There is a glint in Victor Pearson’s eye, a boyish one but also a devilish one, as all glints tend to be at some point, mischievous, smarmy. It’s why filmmaking cohorts Monster Jimenez and Mario Cornejo invoke the same catch-all caveat about the subject of their documentary Kano: An American And His Harem. “You have to meet him.”, they tell me on separate occasions. I sense a slither of faint awe under the revulsion and I get it. Pearson is the expatriate American who maintained his own private harem of wives, and who languishes now in a country jail under the weight of 80 counts of alleged rape, all of which he vehemently denies. If it doesn’t exactly plumb the same depths of malevolence as, say, Charles Manson, what he does exude is a similarly dangerous ambivalence: charismatic and diabolical in equal measure. And it leaks into the movie, irradiating it almost. The part where he sings Love Potion #9 smacks of both the quaint and the sinister, and not merely out of how creepy the subtext of the song gets, no. One second he’s your boisterous uncle with one too many drinks in him hogging the family videoke, the next he’s Dean Stockwell in Blue Velvet. He is, in many ways, the quintessential pervert. He is also the perfect documentary subject.

Monster, who directed, and Mario, who produced, amassed a nosebleed of interview footage to sift through: interviews with the plaintiffs, with the parents of the plaintiffs who insist the plaintiffs were lying, with the women who stayed loyal to this day, with Pearson’s estranged sister, rumors of deviant activities that threw political figures into the mix, which videotapes that have since gone missing allegedly bear out, of tiny conspiracies between the cracks. In the time it took for the film to reveal its shape, as documentaries are wont to do with this one taking five years, a tremendous amount of sides to the story emerged. Monster and Mario simply felt it would be unfair not to show all. Trouble is, Pearson seems to demand nothing smaller than a burst of indignation, his right to a fair shake long since waived. You go soft on someone as notorious and you’re at best an apologist , at worst a conspirator. Two women have gone so far as letting Monster know they wanted to throttle her after watching the film, for allegedly casting Pearson in a sympathetic light. It does no such thing, of course.

Kano is more than just watchable, though.
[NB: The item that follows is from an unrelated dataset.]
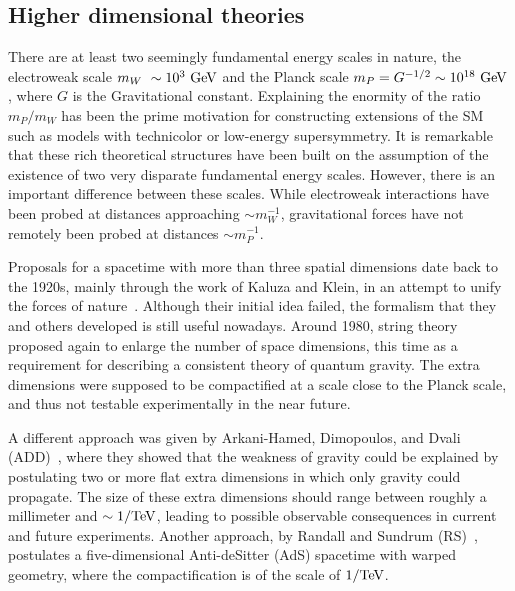 \subsection{Higher dimensional theories}

There are at least two seemingly fundamental energy scales in nature, the electroweak scale \(m_{W}~\sim 10^3~\text{GeV}\) and the Planck scale \(m_P = G^{-1/2} \sim 10^{18}~\text{GeV}\), where \(G\) is the Gravitational constant. Explaining the enormity of the ratio \(m_P / m_W\) has been the prime motivation for constructing extensions of the \ac{SM} such as models with technicolor or low-energy supersymmetry. It is remarkable that these rich theoretical structures have been built on the assumption of the existence of two very disparate fundamental energy scales. However, there is an important difference between these scales. While electroweak interactions have been probed at distances approaching \(\sim m_W^{-1}\), gravitational forces have not remotely been probed at distances \(\sim m_P^{-1}\).

Proposals for a spacetime with more than three spatial dimensions date back to the 1920s, mainly through the work of Kaluza and Klein, in an attempt to unify the forces of nature~\cite{Bailin_Love-1987}. Although their initial idea failed, the formalism that they and others developed is still useful nowadays. Around 1980, string theory proposed again to enlarge the number of space dimensions, this time as a requirement for describing a consistent theory of quantum gravity. The extra dimensions were supposed to be compactified at a scale close to the Planck scale, and thus not testable experimentally in the near future.

A different approach was given by Arkani-Hamed, Dimopoulos, and Dvali (ADD)~\cite{ADD-1998}, where they showed that the weakness of gravity could be explained by postulating two or more flat extra dimensions in which only gravity could propagate. The size of these extra dimensions should range between roughly a millimeter and \(\sim 1/\text{TeV}\), leading to possible observable consequences in current and future experiments. Another approach, by Randall and Sundrum (RS)~\cite{RS1-1999_1,RS1-1999_2}, postulates a five-dimensional Anti-deSitter (AdS) spacetime with warped geometry, where the compactification is of the scale of \(1/\text{TeV}\).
It can be, and often is, terribly and compulsively entertaining, and it’s not from making light of matters but from how funny some of the people in it can be, it’s that levity with which we confront everything, endemic to us, peculiar to others. But at no point does the film slavishly demonize Pearson, at no point does it need to either. That’s the bone to pick for many. Only its gut-punch, both as film and as argument, really gets its brunt from resisting the urge to editorialize, leveling everything past the point of being about one man’s guilt to being more about an entire nation’s cultural psyche. How deep our resident subservience to the white man runs. How every moral choice tends to boil down to money changing hands. How money is our enabler, our prosthetic, our elixir, our atonement. And more than that, how the beloved infidel may well be our prevailing icon of machismo. Pearson doesn’t faze us too much, perhaps, because he is, in many ways, nothing new. He is every domestic action star who ever played a real-life philandering family man slash cop hero and spread the gospel of the other woman as a badge of manliness. And that he’s a war hero, too, makes the embodiment even more perverse. Those two women have every right to their shock and vitriol, of course, and to its ferocity. It’s worth noting, though, that they’re both foreigners. Obviously they’ve never seen a Bong Revilla film.